Il dato è di quelli incoraggianti. E ben venga in questa interminabile pandemia. In Italia la letalità del Covid-19, nella seconda fase dell'emergenza sanitaria o se preferite seconda ondata, è del 2,4%, più bassa rispetto a quella della prima fase, o prima ondata, durante la quale però l'accessibilità rallentata ai test diagnostici e la diversa distribuzione geografica dei casi potrebbero aver fornito un dato distorto.

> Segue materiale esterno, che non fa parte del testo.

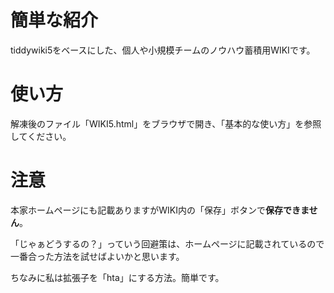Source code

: # 簡単な紹介
tiddywiki5をベースにした、個人や小規模チームのノウハウ蓄積用WIKIです。

# 使い方
解凍後のファイル「WIKI5.html」をブラウザで開き、「基本的な使い方」を参照してください。

# 注意
本家ホームページにも記載ありますがWIKI内の「保存」ボタンで**保存できません**。

「じゃぁどうするの？」っていう回避策は、ホームページに記載されているので一番合った方法を試せばよいかと思います。

ちなみに私は拡張子を「hta」にする方法。簡単です。

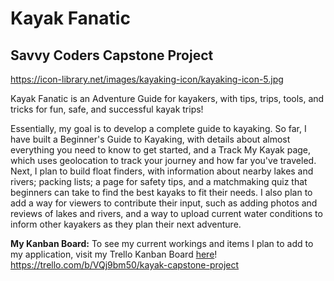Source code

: # Kayak Fanatic
## Savvy Coders Capstone Project 

https://icon-library.net/images/kayaking-icon/kayaking-icon-5.jpg

Kayak Fanatic is an Adventure Guide for kayakers, with tips, trips, tools, and tricks for fun, safe, and successful kayak trips!

Essentially, my goal is to develop a complete guide to kayaking. So far, I have built a Beginner's Guide to Kayaking, with details about almost everything you need to know to get started, and a Track My Kayak page, which uses geolocation to track your journey and how far you've traveled. Next, I plan to build float finders, with information about nearby lakes and rivers; packing lists; a page for safety tips, and a matchmaking quiz that beginners can take to find the best kayaks to fit their needs.  I also plan to add a way for viewers to contribute their input, such as adding photos and reviews of lakes and rivers, and a way to upload current water conditions to inform other kayakers as they plan their next adventure. 


**My Kanban Board:**
To see my current workings and items I plan to add to my application, visit my Trello Kanban Board [here](https://trello.com/b/VQj9bm50/kayak-capstone-project)! 
https://trello.com/b/VQj9bm50/kayak-capstone-project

Il calcolo sulla mortalità è contenuto nel nuovo rapporto dell'Istituto Superiore di Sanità "Il case fatality rate dell'infezione SARS-CoV-2 a livello regionale e attraverso le differenti fasi dell'epidemia in Italia", dove sono presentate anche le stime a livello regionale e in riferimento alle diverse fasi della pandemia, da cui emerge che le differenze tra regioni appaiono meno evidenti alla luce delle differenze della struttura demografica e della diffusione pandemica nel tempo. Secondo il report, tra i casi confermati diagnosticati fino ad ottobre, la percentuale di decessi standardizzata per sesso ed età (il cosiddetto "Case Fatality Rate" o CFR) è stata complessivamente del 4,3%, con ampie variazioni nelle diverse fasi pandemiche: 6,6% durante la prima fase (febbraio-maggio), 1,5% nella seconda fase (giugno-settembre) e 2,4% tra i casi diagnosticati ad ottobre.

I dati regionali
Lo studio è stato condotto utilizzando il database dei casi Covid-19 confermati con test molecolare e notificati al sistema di sorveglianza da inizio pandemia (20 febbraio 2020) al 31 ottobre 2020 dalle regioni. In particolare, sono stati conteggiati i decessi avvenuti entro 30 giorni dalla diagnosi, e il CFR è stato calcolato standardizzando i tassi per tener conto delle differenze regionali nella struttura demografica della casistica. «Nell'interpretare le differenze regionali di CFR è importante tenere in considerazione la tempistica con cui la pandemia si è manifestata nei diversi ambiti territoriali - si legge nel rapporto (su "quotidianosanità.it" il quadro completo) -. Ha colpito prevalentemente l'area settentrionale del Paese durante la prima ondata (febbraio-maggio), per poi estendersi più diffusamente sull'intero territorio nazionale nelle fasi successive. Questa disparità nella distribuzione dei casi nel tempo potrebbe spiegare parte delle differenze del CFR regionale riferite all'intero periodo esaminato».

Nel Lazio, al 7° posto in Italia dopo Lombardia (17.599), Emilia Romagna (4.654) Piemonte (4.650), Veneto (2.469), Liguria (1.935), Toscana (1.654), sono stati 1.600 i decessi avvenuti dopo 30 giorni dalla diagnosi del virus.
Il confronto con l'Europa

I dati disaggregati per sesso, classe di età e fase epidemica, così come analizzati in questo rapporto, non sono disponibili per altri paesi Europei e pertanto non è metodologicamente corretto eseguire un confronto del CFR per paese. L'unico possibile a livello internazionale è basato sull'eccesso di mortalità registrato durante la pandemia rispetto allo stesso periodo degli anni precedenti. Le stime fornite da Eurostat riguardo la variazione percentuale dei decessi registrati nel periodo febbraio-ottobre 2020 rispetto a quelli nello stesso periodo dei quattro anni precedenti mostrano come l'Italia, rispetto alla stima complessiva riferita ai 27 paesi membri dell'Ue, abbia avuto, a eccezione della prima ondata, un eccesso di mortalità inferiore alla media europea: 13,1% contro 17,1% nel mese di ottobre.